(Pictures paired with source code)
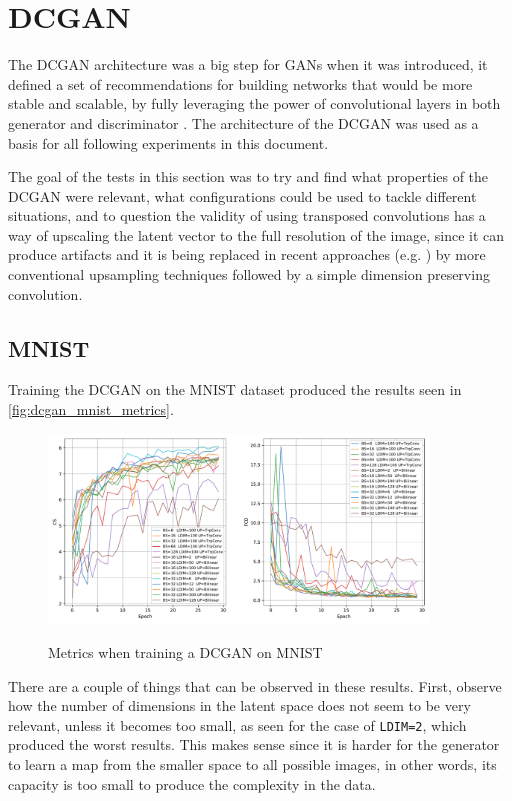 \section{DCGAN}
The \gls{DCGAN} architecture was a big step for \acp{GAN} when it was introduced, it defined a set of recommendations for building networks that would be more stable and scalable, by fully leveraging the power of convolutional layers in both generator and discriminator \cite{dcgan2015}. The architecture of the \gls{DCGAN} was used as a basis for all following experiments in this document.

The goal of the tests in this section was to try and find what properties of the \gls{DCGAN} were relevant, what configurations could be used to tackle different situations, and to question the validity of using transposed convolutions has a way of upscaling the latent vector to the full resolution of the image, since it can produce artifacts \cite{deconvolutionArtifacts2016} and it is being replaced in recent approaches (e.g. \cite{styleGAN2018}) by more conventional upsampling techniques followed by a simple dimension preserving convolution.

\subsection{MNIST}
Training the \gls{DCGAN} on the \gls{MNIST} dataset produced the results seen in \autoref{fig:dcgan_mnist_metrics}.\begin{figure}[hbt]
    \centering
    \caption{Metrics when training a DCGAN on MNIST}
    \includegraphics[width=0.9\textwidth]{chapters/Experiments/DCGAN/mnist_metrics.pdf}
    \label{fig:dcgan_mnist_metrics}
\end{figure}

There are a couple of things that can be observed in these results. First, observe how the number of dimensions in the latent space does not seem to be very relevant, unless it becomes too small, as seen for the case of \texttt{LDIM=2}, which produced the worst results. This makes sense since it is harder for the generator to learn a map from the smaller space to all possible images, in other words, its capacity is too small to produce the complexity in the data.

:: How to complete this task ::
Here the records must be restated exactly, minus any images.

:: Solution to the exercise ::
 \section{DCGAN}
The \gls{DCGAN} architecture was a big step for \acp{GAN} when it was introduced, it defined a set of recommendations for building networks that would be more stable and scalable, by fully leveraging the power of convolutional layers in both generator and discriminator \cite{dcgan2015}. The architecture of the \gls{DCGAN} was used as a basis for all following experiments in this document.

The goal of the tests in this section was to try and find what properties of the \gls{DCGAN} were relevant, what configurations could be used to tackle different situations, and to question the validity of using transposed convolutions has a way of upscaling the latent vector to the full resolution of the image, since it can produce artifacts \cite{deconvolutionArtifacts2016} and it is being replaced in recent approaches (e.g. \cite{styleGAN2018}) by more conventional upsampling techniques followed by a simple dimension preserving convolution.

\subsection{MNIST}
Training the \gls{DCGAN} on the \gls{MNIST} dataset produced the results seen in \autoref{fig:dcgan_mnist_metrics}.\begin{figure}[hbt]
    \centering
    \caption{Metrics when training a DCGAN on MNIST}
    \includegraphics[width=0.9\textwidth]{chapters/Experiments/DCGAN/mnist_metrics.pdf}
    \label{fig:dcgan_mnist_metrics}
\end{figure}

There are a couple of things that can be observed in these results. First, observe how the number of dimensions in the latent space does not seem to be very relevant, unless it becomes too small, as seen for the case of \texttt{LDIM=2}, which produced the worst results. This makes sense since it is harder for the generator to learn a map from the smaller space to all possible images, in other words, its capacity is too small to produce the complexity in the data.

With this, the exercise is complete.